December 20
“O Lord, our Lord, how excellent is Your name in all the earth, who have set Your glory above the heavens! Out of the mouth of babes and nursing infants You have ordained strength, because of Your enemies, that You may silence the enemy and the avenger. When I consider Your heavens, the work of Your fingers, the moon and the stars, which You have ordained, what is man that You are mindful of him, and the Son of Man that You visit Him? For You have made Him a little lower than the angels, and You have crowned Him with glory and honor. You have made Him to have dominion over the works of Your hands; You have put all things under His feet, all sheep and oxen – even the beasts of the field, the birds of the air, and the fish of the sea that pass through the paths of the seas. O Lord, our Lord, how excellent is Your name in all the earth!” Psalm 8:1-9.
Psalm 8 is another Messianic psalm, a psalm that speaks of the promised Messiah and Savior of the world. The psalmist gives all glory to God, who is the Creator of all things – of heaven and earth, and of all living creatures on earth, in the air, and in the waters. We are reminded of another psalm, which reads, “The heavens declare the glory of God; and the firmament shows His handiwork,” Psalm 19:1.
The whole beautiful creation is the work of God’s hands. It is something that could not possibly have come into existence by itself. It has long been a known fact that nothing can come out of nothing. The universe is something that human beings could not produce. Yet, the psalmist says, “Out of the mouth of babes and nursing infants You have ordained strength.” Little children recognize the hand of God in the works of creation, and often they recognize it better than many adults who think that they are learned and educated. When you look honestly at the creation, with the psalmist you must confess, “O Lord, our Lord, how excellent is Your name in all the earth.”
The psalmist asks, “What is man that You are mindful of him?” There is no possible comparison between man and the almighty God. Furthermore, man, the highest creature of God’s creation on earth, brought sin and sorrow into the world – nothing of which to be proud.
God’s name is excellent in all the earth because of the work of redemption. The expression, “Son of Man,” refers to the Lord Jesus, as we learn from Hebrews 2:6-10. The author of the Epistle to the Hebrews writes, “We see Jesus, who was made a little lower than the angels, for the suffering of death crowned with glory and honor, that He, by the grace of God, might taste death for everyone.” Jesus suffered and died on Calvary’s cross to redeem all people from sin, death, and the power of the devil.

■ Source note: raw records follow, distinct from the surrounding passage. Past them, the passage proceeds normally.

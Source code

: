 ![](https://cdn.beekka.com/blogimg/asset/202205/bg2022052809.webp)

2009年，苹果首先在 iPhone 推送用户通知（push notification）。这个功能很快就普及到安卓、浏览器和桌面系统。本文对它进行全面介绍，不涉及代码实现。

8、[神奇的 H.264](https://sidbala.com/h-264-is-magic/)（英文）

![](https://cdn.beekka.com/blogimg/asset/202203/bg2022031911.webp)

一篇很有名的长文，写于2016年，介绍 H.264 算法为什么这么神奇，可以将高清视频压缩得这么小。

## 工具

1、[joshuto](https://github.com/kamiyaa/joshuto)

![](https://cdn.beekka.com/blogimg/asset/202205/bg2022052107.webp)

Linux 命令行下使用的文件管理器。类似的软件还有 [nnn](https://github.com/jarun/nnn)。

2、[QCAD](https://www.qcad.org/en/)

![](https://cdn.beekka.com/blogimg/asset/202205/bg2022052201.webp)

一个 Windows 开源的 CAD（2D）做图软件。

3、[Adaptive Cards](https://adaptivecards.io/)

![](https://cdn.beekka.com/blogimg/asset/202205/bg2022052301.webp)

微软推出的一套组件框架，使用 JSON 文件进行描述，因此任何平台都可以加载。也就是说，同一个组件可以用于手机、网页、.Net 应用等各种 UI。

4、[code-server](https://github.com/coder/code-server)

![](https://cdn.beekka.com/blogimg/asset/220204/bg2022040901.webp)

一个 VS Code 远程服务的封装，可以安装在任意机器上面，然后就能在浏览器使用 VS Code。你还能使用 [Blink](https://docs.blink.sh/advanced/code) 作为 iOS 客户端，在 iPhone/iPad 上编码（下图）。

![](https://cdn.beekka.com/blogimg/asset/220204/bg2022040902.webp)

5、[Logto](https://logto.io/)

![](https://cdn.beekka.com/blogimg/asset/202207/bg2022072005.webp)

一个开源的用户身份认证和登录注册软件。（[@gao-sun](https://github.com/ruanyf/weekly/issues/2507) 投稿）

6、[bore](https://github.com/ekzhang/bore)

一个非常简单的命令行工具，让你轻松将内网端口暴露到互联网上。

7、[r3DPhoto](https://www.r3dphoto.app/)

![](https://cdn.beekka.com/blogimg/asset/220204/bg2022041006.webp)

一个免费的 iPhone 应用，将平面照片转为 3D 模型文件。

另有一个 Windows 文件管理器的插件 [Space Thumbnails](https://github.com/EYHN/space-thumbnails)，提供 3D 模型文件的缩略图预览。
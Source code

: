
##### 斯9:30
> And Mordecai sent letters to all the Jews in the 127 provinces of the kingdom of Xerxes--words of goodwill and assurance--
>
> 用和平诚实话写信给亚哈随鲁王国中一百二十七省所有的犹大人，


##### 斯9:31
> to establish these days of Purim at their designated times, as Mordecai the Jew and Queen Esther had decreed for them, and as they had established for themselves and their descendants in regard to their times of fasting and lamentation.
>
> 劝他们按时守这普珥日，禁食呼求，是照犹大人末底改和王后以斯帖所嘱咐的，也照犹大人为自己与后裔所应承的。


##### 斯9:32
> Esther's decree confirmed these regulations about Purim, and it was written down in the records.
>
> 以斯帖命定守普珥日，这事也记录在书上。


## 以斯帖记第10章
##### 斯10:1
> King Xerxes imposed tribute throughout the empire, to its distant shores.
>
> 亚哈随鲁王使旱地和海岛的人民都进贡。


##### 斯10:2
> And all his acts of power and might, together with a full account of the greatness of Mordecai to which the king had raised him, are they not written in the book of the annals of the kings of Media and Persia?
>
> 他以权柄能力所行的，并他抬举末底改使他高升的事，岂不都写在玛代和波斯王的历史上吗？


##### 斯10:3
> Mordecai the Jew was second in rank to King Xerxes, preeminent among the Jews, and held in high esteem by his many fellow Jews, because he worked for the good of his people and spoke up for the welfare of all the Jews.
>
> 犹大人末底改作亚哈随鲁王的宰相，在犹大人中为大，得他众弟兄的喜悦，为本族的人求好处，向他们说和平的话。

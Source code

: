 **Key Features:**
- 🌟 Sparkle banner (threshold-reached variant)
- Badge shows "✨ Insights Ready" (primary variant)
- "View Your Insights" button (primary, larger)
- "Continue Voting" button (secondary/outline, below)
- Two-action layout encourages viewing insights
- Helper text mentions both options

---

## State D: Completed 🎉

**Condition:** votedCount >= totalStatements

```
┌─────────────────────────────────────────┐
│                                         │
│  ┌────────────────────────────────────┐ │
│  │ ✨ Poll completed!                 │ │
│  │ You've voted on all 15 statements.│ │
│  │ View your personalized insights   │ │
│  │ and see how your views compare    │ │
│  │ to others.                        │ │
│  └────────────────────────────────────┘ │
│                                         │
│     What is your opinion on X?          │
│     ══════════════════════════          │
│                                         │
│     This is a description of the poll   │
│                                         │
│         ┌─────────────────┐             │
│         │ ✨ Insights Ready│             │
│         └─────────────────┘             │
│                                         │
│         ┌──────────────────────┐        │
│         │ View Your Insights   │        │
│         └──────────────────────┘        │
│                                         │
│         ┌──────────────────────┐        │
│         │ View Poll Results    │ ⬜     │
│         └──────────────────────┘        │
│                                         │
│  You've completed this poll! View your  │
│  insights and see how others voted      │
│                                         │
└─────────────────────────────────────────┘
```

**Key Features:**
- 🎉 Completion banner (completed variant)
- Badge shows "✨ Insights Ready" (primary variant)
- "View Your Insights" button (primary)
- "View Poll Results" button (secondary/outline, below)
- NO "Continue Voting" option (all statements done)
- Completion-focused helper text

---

In the Epistle to the Ephesians, the apostle Paul tells us that the ascended Jesus Christ is at the right hand of God, and that, “(God) put all things under His feet, and gave Him to be Head over all things to the Church,” Ephesians 1:22. Paul also wrote the same thing in his First Epistle to the Corinthians (15:27-28). Jesus lives and rules over all things.
Faith and trust in Jesus, our Redeemer and Ruler, moves us to say with the psalmist, “O Lord, our Lord, how excellent is Your name in all the earth, who have set Your glory above the heavens!”
“Hail, Thou once-despised Jesus!
Hail, Thou Galilean King!
Thou didst suffer to release us;
Thou didst free salvation bring.
Hail, Thou universal Savior,
Who hast borne our sin and shame,
By whose merits we find favor;
Life is given thro’ Thy name.” Amen.